Discrimination should also be shown in deciding the length of the waking and sleeping times. These vary, of course, with age and to some extent perhaps with temperament. No boy should have less than nine or ten hours of sleep; when growth ceases, eight hours would generally be enough. A boy grows most during his sleep, so that the time is not in the least wasted.

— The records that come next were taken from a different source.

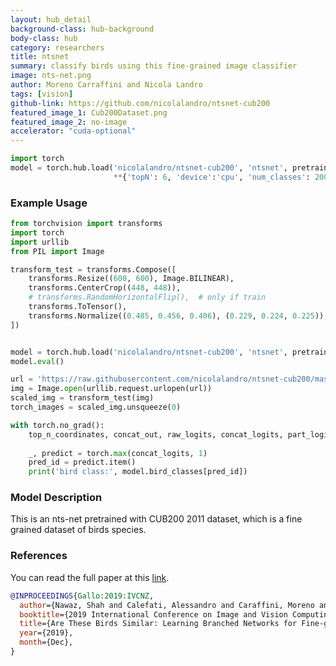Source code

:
 ```yaml
---
layout: hub_detail
background-class: hub-background
body-class: hub
category: researchers
title: ntsnet
summary: classify birds using this fine-grained image classifier
image: nts-net.png
author: Moreno Carraffini and Nicola Landro
tags: [vision]
github-link: https://github.com/nicolalandro/ntsnet-cub200
featured_image_1: Cub200Dataset.png
featured_image_2: no-image
accelerator: "cuda-optional"
---
```


```python
import torch
model = torch.hub.load('nicolalandro/ntsnet-cub200', 'ntsnet', pretrained=True,
                       **{'topN': 6, 'device':'cpu', 'num_classes': 200})
```

### Example Usage

```python
from torchvision import transforms
import torch
import urllib
from PIL import Image

transform_test = transforms.Compose([
    transforms.Resize((600, 600), Image.BILINEAR),
    transforms.CenterCrop((448, 448)),
    # transforms.RandomHorizontalFlip(),  # only if train
    transforms.ToTensor(),
    transforms.Normalize((0.485, 0.456, 0.406), (0.229, 0.224, 0.225)),
])


model = torch.hub.load('nicolalandro/ntsnet-cub200', 'ntsnet', pretrained=True, **{'topN': 6, 'device':'cpu', 'num_classes': 200})
model.eval()

url = 'https://raw.githubusercontent.com/nicolalandro/ntsnet-cub200/master/images/nts-net.png'
img = Image.open(urllib.request.urlopen(url))
scaled_img = transform_test(img)
torch_images = scaled_img.unsqueeze(0)

with torch.no_grad():
    top_n_coordinates, concat_out, raw_logits, concat_logits, part_logits, top_n_index, top_n_prob = model(torch_images)
    
    _, predict = torch.max(concat_logits, 1)
    pred_id = predict.item()
    print('bird class:', model.bird_classes[pred_id])
```

### Model Description
This is an nts-net pretrained with CUB200 2011 dataset, which is a fine grained dataset of birds species. 

### References
You can read the full paper at this [link](http://artelab.dista.uninsubria.it/res/research/papers/2019/2019-IVCNZ-Nawaz-Birds.pdf).
```bibtex
@INPROCEEDINGS{Gallo:2019:IVCNZ, 
  author={Nawaz, Shah and Calefati, Alessandro and Caraffini, Moreno and Landro, Nicola and Gallo, Ignazio},
  booktitle={2019 International Conference on Image and Vision Computing New Zealand (IVCNZ 2019)}, 
  title={Are These Birds Similar: Learning Branched Networks for Fine-grained Representations},
  year={2019}, 
  month={Dec},
}
```
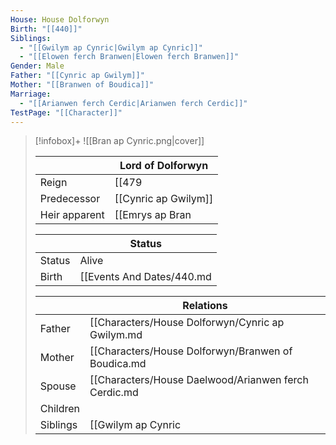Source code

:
 ```yaml
---
House: House Dolforwyn
Birth: "[[440]]"
Siblings:
  - "[[Gwilym ap Cynric|Gwilym ap Cynric]]"
  - "[[Elowen ferch Branwen|Elowen ferch Branwen]]"
Gender: Male
Father: "[[Cynric ap Gwilym]]"
Mother: "[[Branwen of Boudica]]"
Marriage:
  - "[[Arianwen ferch Cerdic|Arianwen ferch Cerdic]]"
TestPage: "[[Character]]"
---
```

> [!infobox]+
> ![[Bran ap Cynric.png|cover]]
> 
> || Lord of Dolforwyn   |
> | ---- | ---- |
> |Reign | [[479|479]] |
>|Predecessor | [[Cynric ap Gwilym]] |
>|Heir apparent| [[Emrys ap Bran|Emrys ap Bran]]|
>
> || Status   |
> | ---- | ---- |
> |Status| Alive|
> |Birth| [[Events And Dates/440.md|440]] <small>(Age 45)</small> |
>
>|| Relations   |
> | ---- | ---- |
> | Father | [[Characters/House Dolforwyn/Cynric ap Gwilym.md|Cynric ap Gwilym]] |
> | Mother | [[Characters/House Dolforwyn/Branwen of Boudica.md|Branwen of Boudica]] |
> | Spouse | [[Characters/House Daelwood/Arianwen ferch Cerdic.md|Arianwen ferch Cerdic]] |
> | Children|  |
> | Siblings | [[Gwilym ap Cynric|Gwilym ap Cynric]] <small>(Younger Brother), [[Elowen ferch Branwen|Elowen ferch Branwen]] <small>(Younger Sister) |
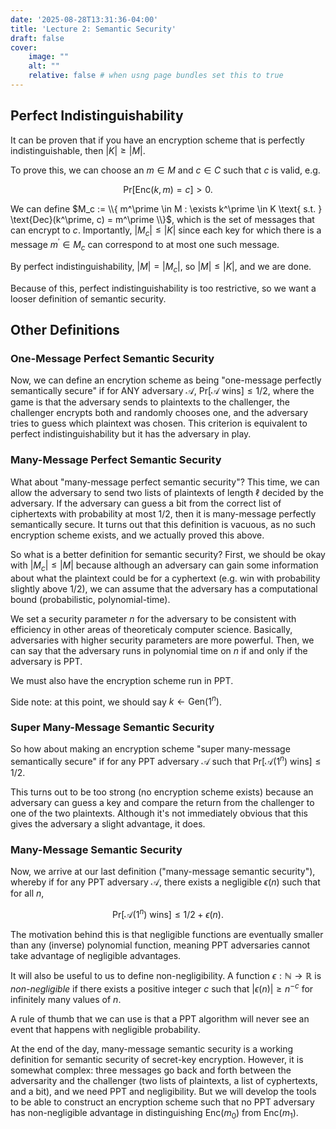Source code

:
 ```yaml
---
date: '2025-08-28T13:31:36-04:00'
title: 'Lecture 2: Semantic Security'
draft: false
cover:
    image: ""
    alt: ""
    relative: false # when usng page bundles set this to true
---
```


## Perfect Indistinguishability

It can be proven that if you have an encryption scheme that is perfectly indistinguishable, then $|K| \geq |M|$.

To prove this, we can choose an $m \in M$ and $c \in C$ such that $c$ is valid, e.g.

$$\text{Pr}[\text{Enc}(k, m) = c] > 0.$$

We can define $M_c := \\{ m^\prime \in M : \exists k^\prime \in K \text{ s.t. } \text{Dec}(k^\prime, c) = m^\prime \\}$, which is the set of messages that can encrypt to $c$. Importantly, $|M_c| \leq |K|$ since each key for which there is a message $m^\prime \in M_c$ can correspond to at most one such message.

By perfect indistinguishability, $|M| = |M_c|$, so $|M| \leq |K|$, and we are done.

Because of this, perfect indistinguishability is too restrictive, so we want a looser definition of semantic security.

## Other Definitions

### One-Message Perfect Semantic Security

Now, we can define an encrytion scheme as being "one-message perfectly semantically secure" if for ANY adversary $\mathcal{A}$, $\text{Pr}[\mathcal{A} \text{ wins}] \leq 1/2$, where the game is that the adversary sends to plaintexts to the challenger, the challenger encrypts both and randomly chooses one, and the adversary tries to guess which plaintext was chosen. This criterion is equivalent to perfect indistinguishability but it has the adversary in play.

### Many-Message Perfect Semantic Security

What about "many-message perfect semantic security"? This time, we can allow the adversary to send two lists of plaintexts of length $\ell$ decided by the adversary. If the adversary can guess a bit from the correct list of ciphertexts with probability at most $1/2$, then it is many-message perfectly semantically secure. It turns out that this definition is vacuous, as no such encryption scheme exists, and we actually proved this above.

So what is a better definition for semantic security? First, we should be okay with $|M_c| \leq |M|$ because although an adversary can gain some information about what the plaintext could be for a cyphertext (e.g. win with probability slightly above $1/2$), we can assume that the adversary has a computational bound (probabilistic, polynomial-time).

We set a security parameter $n$ for the adversary to be consistent with efficiency in other areas of theoreticaly computer science. Basically, adversaries with higher security parameters are more powerful. Then, we can say that the adversary runs in polynomial time on $n$ if and only if the adversary is PPT.

We must also have the encryption scheme run in PPT.

Side note: at this point, we should say $k \leftarrow \text{Gen}(1^n)$.

### Super Many-Message Semantic Security

So how about making an encryption scheme "super many-message semantically secure" if for any PPT adversary $\mathcal{A}$ such that $\text{Pr}[\mathcal{A}(1^n) \text{ wins}] \leq 1/2$.

This turns out to be too strong (no encryption scheme exists) because an adversary can guess a key and compare the return from the challenger to one of the two plaintexts. Although it's not immediately obvious that this gives the adversary a slight advantage, it does.

### Many-Message Semantic Security

Now, we arrive at our last definition ("many-message semantic security"), whereby if for any PPT adversary $\mathcal{A}$, there exists a negligible $\epsilon(n)$ such that for all $n$,

$$\text{Pr}[\mathcal{A}(1^n) \text{ wins}] \leq 1/2 + \epsilon(n).$$

The motivation behind this is that negligible functions are eventually smaller than any (inverse) polynomial function, meaning PPT adversaries cannot take advantage of negligible advantages.

It will also be useful to us to define non-negligibility. A function $\epsilon : \mathbb{N} \to \mathbb{R}$ is *non-negligible* if there exists a positive integer $c$ such that $|\epsilon(n)| \geq n^{-c}$ for infinitely many values of $n$.

A rule of thumb that we can use is that a PPT algorithm will never see an event that happens with negligible probability.

At the end of the day, many-message semantic security is a working definition for semantic security of secret-key encryption. However, it is somewhat complex: three messages go back and forth between the adversarity and the challenger (two lists of plaintexts, a list of cyphertexts, and a bit), and we need PPT and negligibility. But we will develop the tools to be able to construct an encryption scheme such that no PPT adversary has non-negligible advantage in distinguishing $\text{Enc}(m_0)$ from $\text{Enc}(m_1)$.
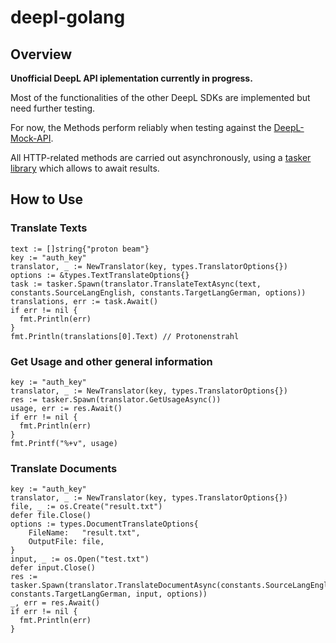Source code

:# deepl-golang

## Overview

**Unofficial DeepL API iplementation currently in progress.**

Most of the functionalities of the other DeepL SDKs are implemented but need further testing.

For now, the Methods perform reliably when testing against the [DeepL-Mock-API](https://github.com/DeepLcom/deepl-mock).

All HTTP-related methods are carried out asynchronously, using a [tasker library](https://github.com/anthdm/tasker) which allows to await results.

## How to Use

### Translate Texts
```golang
text := []string{"proton beam"}
key := "auth_key"
translator, _ := NewTranslator(key, types.TranslatorOptions{})
options := &types.TextTranslateOptions{}
task := tasker.Spawn(translator.TranslateTextAsync(text, constants.SourceLangEnglish, constants.TargetLangGerman, options))
translations, err := task.Await()
if err != nil {
  fmt.Println(err)
}
fmt.Println(translations[0].Text) // Protonenstrahl
```

### Get Usage and other general information
```golang
key := "auth_key"
translator, _ := NewTranslator(key, types.TranslatorOptions{})
res := tasker.Spawn(translator.GetUsageAsync())
usage, err := res.Await()
if err != nil {
  fmt.Println(err)
}
fmt.Printf("%+v", usage)
```

### Translate Documents
```golang
key := "auth_key"
translator, _ := NewTranslator(key, types.TranslatorOptions{})
file, _ := os.Create("result.txt")
defer file.Close()
options := types.DocumentTranslateOptions{
	FileName:   "result.txt",
	OutputFile: file,
}
input, _ := os.Open("test.txt")
defer input.Close()
res := tasker.Spawn(translator.TranslateDocumentAsync(constants.SourceLangEnglish, constants.TargetLangGerman, input, options))
_, err = res.Await()
if err != nil {
  fmt.Println(err)
}
```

Few people realise how much a boy is affected by his surroundings, by the things on which his eyes are continually resting. The emotions and the mind are largely trained through the eye, and bare walls, or, still worse, ugly pictures are distinctly harmful. It is true that beautiful surroundings sometimes cost a little more than ugly ones, but the money is well spent. In some things only trouble is needed in choosing, for an ugly picture costs as much as a pretty one. Perfect cleanliness is also absolutely necessary, and teachers should be constantly on the watch to see that it is maintained. The Master said about the body: "Keep it strictly clean always; even from the minutest speck of dirt." Both teachers and students should be very clean and neat in their dress, thus helping to preserve the general beauty of the school surroundings. In all these things careful discrimination is wanted.

If a boy is weak in a particular subject, or is not attracted by some subject which he is obliged to learn, a discriminating teacher will sometimes help him by suggesting to him to teach it to one who knows less than he does. The wish to help the younger boy will make the elder eager to learn more, and that which was a toil becomes a pleasure. A clever teacher will think of many such ways of helping his boys.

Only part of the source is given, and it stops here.